There are a zillion booths lining the tourist streets with the same fading pictures of tours for hire — ride an elephant, raft wild waters, see this waterfall or that temple. Too hard to choose and who should I trust and who speaks English well enough to be a guide???

So I ducked into an actual building that looked like an official tourist information center. Not! But a very pleasant woman sold me a ticket to a Greenbike Cycling Tour— “500,000 rupiah, but for you, 400,000.” Great trip advisor ratings. 

I was a little uncertain about the state of my knees and no bicycling for the past 8 months. I didn’t want to hold up the group or randomly fall over. But… I had to get out of Ubud. Not much more dangerous than walked down Bisma Street in the dark! Perfect.

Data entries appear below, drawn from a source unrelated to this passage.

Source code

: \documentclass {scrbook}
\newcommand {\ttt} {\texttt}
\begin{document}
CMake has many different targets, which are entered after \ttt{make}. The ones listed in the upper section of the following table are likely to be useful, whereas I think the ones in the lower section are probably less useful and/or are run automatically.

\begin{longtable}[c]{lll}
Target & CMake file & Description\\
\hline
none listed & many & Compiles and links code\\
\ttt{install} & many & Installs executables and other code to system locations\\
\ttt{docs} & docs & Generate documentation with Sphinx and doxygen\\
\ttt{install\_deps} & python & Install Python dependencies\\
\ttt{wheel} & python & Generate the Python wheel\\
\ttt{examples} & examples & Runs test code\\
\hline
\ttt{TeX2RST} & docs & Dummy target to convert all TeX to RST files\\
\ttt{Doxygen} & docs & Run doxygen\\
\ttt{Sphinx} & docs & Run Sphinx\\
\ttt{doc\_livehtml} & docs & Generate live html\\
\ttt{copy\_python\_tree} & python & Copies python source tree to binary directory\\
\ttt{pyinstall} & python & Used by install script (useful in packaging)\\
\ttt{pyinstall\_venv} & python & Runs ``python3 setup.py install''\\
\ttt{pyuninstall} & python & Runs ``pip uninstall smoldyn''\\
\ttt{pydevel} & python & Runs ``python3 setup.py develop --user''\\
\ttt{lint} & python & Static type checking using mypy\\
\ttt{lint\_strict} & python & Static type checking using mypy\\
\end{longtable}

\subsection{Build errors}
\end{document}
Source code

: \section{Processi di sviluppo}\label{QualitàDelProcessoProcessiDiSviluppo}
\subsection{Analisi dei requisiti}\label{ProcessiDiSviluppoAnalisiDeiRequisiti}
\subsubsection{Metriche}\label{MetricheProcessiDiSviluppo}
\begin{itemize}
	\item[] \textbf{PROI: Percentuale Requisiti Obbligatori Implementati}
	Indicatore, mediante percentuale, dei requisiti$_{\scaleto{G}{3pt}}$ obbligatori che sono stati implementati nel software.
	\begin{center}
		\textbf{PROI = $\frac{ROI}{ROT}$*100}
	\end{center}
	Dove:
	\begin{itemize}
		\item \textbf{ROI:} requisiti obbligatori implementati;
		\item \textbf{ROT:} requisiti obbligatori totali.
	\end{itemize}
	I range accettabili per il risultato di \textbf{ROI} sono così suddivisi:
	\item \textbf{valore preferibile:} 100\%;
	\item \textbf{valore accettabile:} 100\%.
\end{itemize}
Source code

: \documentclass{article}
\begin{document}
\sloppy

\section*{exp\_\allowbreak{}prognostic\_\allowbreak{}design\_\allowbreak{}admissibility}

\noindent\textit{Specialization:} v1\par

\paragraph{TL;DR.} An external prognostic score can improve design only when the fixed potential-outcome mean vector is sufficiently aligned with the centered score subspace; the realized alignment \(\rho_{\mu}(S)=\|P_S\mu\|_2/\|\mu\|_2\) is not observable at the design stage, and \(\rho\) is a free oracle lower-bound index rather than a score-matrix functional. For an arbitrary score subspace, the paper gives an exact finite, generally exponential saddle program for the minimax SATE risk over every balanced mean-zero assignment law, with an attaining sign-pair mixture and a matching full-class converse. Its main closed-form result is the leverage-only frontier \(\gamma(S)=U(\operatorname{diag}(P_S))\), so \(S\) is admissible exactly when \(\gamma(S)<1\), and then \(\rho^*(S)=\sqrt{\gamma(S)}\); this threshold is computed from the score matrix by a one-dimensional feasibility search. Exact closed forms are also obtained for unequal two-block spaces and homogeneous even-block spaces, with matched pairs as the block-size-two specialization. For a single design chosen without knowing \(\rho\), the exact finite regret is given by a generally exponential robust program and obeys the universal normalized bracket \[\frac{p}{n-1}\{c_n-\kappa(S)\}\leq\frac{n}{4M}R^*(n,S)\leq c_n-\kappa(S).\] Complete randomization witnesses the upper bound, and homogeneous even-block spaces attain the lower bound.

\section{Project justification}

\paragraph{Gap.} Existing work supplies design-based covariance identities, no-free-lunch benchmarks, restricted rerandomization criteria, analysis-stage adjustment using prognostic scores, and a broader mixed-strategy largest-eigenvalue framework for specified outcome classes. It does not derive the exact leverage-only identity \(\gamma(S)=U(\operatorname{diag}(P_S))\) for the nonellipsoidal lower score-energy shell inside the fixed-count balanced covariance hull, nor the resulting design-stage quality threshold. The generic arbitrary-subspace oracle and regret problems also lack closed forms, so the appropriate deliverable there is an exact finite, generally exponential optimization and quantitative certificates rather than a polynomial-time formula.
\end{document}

They picked me up promptly at 8:00 AM, loaded on three others and a guide who spoke perfect English, understood bicycling, and taught us all kinds of cultural things. Turns out that the tour in the van was just as much fun as the bicycling. 

First stop, a coffee plantation. 

Well, actually a tourist attraction which gave pancakes and 10 tastings of coffee and tea, included in the tour price. 
The best? Ginseng coffee. 




The most interesting? Luwak coffee. Or civet cat coffee. What?
Convinced they were putting me on, our guide showed us this little bugger on display.





The luwaks love coffee beans for the sweet fruit around the beans! They eat them. They drop them in their poop.





 People collect the poop, wash it thoroughly, roast it and drink it. Because historically it was from wild luwaks who were attracted to the very best beans, it became an expensive delicacy. 

This charge would be extra. Well, should I? For $4 I could have a once in a lifetime experience. They brewed it at the table. Tasted like coffee, but with a stuffed nose the nuance of scent was probably wasted on me. But I did it! (A Dutch fellow rider said that when Balinese workers were forbade the coffee beans on the Dutch plantations in Bali, they just found some luwak poo. That’s how it started.)

Here is one very caffeinated civet cat.





Then onto a great view of Volcano Batur 

...from which the locals gather black debris or stones with which to decorate their temples. And Lake Batur under it, down from which the rice fields are irrigated. 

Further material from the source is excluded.